Referring to FIG. 6, an audio process conducted in operation by a crowd chant apparatus 100 comprises the following steps, given an audio input:
s1A. Detect any audio signal on the input;
s2A. Upon detection, generate background crowd noise;
s1B. Resynthesise the audio signal using a noise-based modulator;
s2B. Adjust the overall pitch;
s3. Apply diffusion delay;
s4. Apply distortion filtering;
s5. Mix the output of s4 with the background crowd noise of s2A;
s6. Output as audio.
It will be appreciated that variations of this process corresponding to those variations of apparatus and apparatus operation disclosed previously are envisaged within the scope of the invention.
A consequent product of the above audio process will be a generated audio stream or file based upon an audio input (typically the voice of a games player or developer) that resembles a crowd chant in a stadium or other gathering space.
It will be appreciated that in embodiments of the present invention, steps of the audio process and the corresponding elements of the crowd chant apparatus 100 may be located in one or more games machines in any suitable manner, so that a first games machine generates a partially-processed signal, with one or more other games machines being arranged to complete the processing described above.
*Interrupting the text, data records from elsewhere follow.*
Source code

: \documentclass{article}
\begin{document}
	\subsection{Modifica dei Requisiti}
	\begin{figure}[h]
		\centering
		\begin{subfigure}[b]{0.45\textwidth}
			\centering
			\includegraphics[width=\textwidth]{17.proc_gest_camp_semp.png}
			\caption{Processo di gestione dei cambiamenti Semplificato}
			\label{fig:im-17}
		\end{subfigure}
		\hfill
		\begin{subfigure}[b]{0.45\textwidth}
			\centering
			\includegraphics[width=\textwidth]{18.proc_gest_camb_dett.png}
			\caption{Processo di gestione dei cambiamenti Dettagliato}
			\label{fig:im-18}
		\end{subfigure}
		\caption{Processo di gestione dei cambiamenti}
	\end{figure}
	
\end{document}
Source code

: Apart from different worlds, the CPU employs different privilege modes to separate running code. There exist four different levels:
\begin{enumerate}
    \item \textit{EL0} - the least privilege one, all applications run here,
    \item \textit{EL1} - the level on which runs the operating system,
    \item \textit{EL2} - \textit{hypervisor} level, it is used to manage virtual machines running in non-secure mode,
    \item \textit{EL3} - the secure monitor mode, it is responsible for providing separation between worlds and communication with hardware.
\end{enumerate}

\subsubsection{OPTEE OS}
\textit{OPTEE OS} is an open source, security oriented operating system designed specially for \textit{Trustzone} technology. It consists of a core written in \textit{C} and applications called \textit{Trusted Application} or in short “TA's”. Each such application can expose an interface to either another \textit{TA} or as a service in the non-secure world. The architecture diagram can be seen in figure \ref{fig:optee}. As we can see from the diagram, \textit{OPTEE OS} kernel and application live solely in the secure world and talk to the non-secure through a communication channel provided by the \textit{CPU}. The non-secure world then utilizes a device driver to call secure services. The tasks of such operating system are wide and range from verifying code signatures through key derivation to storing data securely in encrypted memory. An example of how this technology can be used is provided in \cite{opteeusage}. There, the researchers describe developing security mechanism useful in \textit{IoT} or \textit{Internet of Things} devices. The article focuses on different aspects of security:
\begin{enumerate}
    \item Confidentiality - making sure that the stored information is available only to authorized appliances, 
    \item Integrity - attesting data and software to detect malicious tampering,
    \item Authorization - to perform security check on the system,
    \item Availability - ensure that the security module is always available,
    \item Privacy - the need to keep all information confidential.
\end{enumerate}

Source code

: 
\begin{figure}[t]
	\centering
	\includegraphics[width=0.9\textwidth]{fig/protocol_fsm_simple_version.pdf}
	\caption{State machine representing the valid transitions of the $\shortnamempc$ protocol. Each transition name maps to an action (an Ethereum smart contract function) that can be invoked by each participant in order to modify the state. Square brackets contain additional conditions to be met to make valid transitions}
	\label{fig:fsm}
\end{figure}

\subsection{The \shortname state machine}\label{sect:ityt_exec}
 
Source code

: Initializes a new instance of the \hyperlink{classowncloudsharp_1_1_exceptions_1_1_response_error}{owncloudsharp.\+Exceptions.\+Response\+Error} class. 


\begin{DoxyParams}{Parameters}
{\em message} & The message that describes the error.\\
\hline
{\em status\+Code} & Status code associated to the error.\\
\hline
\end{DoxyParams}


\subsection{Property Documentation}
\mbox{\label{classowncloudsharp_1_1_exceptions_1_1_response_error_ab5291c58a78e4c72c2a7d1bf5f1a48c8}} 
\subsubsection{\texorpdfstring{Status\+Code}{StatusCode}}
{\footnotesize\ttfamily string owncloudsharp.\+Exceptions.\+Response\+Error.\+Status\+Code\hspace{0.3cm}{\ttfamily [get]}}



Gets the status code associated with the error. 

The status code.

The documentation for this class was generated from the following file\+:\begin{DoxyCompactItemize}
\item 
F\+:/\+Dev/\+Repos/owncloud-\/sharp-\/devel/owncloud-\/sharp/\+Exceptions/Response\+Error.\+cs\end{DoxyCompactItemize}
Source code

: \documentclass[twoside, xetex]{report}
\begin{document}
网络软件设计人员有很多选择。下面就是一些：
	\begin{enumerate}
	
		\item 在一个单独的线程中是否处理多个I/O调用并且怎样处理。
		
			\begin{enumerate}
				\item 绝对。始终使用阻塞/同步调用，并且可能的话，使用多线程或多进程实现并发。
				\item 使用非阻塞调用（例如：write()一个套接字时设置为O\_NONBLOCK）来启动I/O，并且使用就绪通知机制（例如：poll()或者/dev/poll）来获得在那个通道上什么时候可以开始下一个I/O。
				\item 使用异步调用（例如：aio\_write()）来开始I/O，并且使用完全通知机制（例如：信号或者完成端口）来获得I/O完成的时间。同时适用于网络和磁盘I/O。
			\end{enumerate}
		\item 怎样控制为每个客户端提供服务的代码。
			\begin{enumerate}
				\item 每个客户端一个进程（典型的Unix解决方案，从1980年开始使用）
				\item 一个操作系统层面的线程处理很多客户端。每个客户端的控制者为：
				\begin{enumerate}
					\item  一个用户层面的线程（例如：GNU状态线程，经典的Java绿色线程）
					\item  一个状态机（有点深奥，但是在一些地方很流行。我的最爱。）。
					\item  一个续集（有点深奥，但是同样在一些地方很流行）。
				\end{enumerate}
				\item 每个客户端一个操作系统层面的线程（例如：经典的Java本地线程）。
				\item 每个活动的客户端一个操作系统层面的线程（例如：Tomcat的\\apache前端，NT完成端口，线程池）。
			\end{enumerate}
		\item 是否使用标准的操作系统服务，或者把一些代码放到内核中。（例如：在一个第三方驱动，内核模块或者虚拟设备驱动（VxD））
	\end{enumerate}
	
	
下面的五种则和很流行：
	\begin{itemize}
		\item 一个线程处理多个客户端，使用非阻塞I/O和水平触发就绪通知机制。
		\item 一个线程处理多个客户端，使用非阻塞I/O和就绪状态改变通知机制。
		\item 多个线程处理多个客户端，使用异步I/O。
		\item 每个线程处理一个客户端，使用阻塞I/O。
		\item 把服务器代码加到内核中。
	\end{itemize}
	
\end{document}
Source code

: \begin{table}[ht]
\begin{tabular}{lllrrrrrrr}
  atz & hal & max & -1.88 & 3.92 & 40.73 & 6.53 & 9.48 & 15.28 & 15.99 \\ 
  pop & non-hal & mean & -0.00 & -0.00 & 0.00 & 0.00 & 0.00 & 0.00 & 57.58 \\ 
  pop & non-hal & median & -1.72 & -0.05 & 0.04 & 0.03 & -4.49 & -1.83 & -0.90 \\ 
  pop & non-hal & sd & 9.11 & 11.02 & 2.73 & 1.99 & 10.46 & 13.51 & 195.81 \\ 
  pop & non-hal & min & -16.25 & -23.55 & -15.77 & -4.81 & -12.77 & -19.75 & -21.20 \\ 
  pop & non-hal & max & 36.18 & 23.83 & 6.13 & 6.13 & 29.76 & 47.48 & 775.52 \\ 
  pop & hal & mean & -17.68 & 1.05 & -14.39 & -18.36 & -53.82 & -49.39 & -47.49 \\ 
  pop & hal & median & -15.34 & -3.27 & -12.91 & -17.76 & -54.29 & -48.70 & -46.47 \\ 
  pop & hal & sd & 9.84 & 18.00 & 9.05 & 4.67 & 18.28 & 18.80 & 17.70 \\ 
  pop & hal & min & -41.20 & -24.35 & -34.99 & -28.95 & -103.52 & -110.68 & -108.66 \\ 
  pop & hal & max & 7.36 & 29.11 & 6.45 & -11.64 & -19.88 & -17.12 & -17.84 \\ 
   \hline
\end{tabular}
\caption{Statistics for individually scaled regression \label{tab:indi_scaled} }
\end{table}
For example, a first games machine may generate the vocoder sub-bands, and then transmit them to a second games machine where the remainder of the process is then carried out. It is expected that a suitable games machine will be the Sony® PlayStation 3® machine.
Consequently the present invention may be implemented in any suitable manner to provide suitable apparatus or operation between a plurality of games machines. In particular, it may consist of a single discrete entity in the form of a games machine, or it may be coupled with one or more additional entities added to a conventional games machine, or may be formed by adapting existing parts of a games machine, such as by software reconfiguration.
Thus adapting existing parts of a conventional games machine may comprise for example reprogramming of one or more processors therein. As such the required adaptation may be implemented in the form of a computer program product comprising processor-implementable instructions stored on a data carrier such as a floppy disk, optical disk, hard disk, PROM, RAM, flash memory or any combination of these or other storage media, or transmitted via data signals on a network such as an Ethernet, a wireless network, the internet, or any combination of these or other networks.
Similarly, the product of the audio process may be incorporated within a game, or transmitted during a game, and thus may take the form of a computer program product comprising processor-readable data stored on a data carrier such as a floppy disk, optical disk, hard disk, PROM, RAM, flash memory or any combination of these or other storage media, or may be transmitted via data signals on a network such as an Ethernet, a wireless network, the internet, or any combination of these or other networks.
Finally, it will be clear to a person skilled in the art that embodiments of the present invention may variously provide some or all of the following advantages:

- i. A cost-effective method and means for a games developer to obtain specific crowd chants;
- ii. A method and means by which a game player can customise or add crowd chants in a game, and;
- iii. A method and means by which, over a network, a game player can support or taunt another player, and which is in keeping with the atmosphere of the game.

Claims

1. An audio apparatus for generating crowd sounds from an audio signal, the apparatus comprising:

a modulator operable to modulate a noise signal in response to the audio signal to generate a modulated noise signal; and

a diffusion delay arrangement;

in which:

the diffusion delay arrangement is operable to apply a series of two or more delay operations, the input signal to a first such delay operation in the series being the modulated noise signal, input to each subsequent delay operation in the series being the output signal generated by a preceding delay operation;

each delay operation comprising modifying that operation's input signal by the addition of a delayed version of that operation's input signal and outputting the result.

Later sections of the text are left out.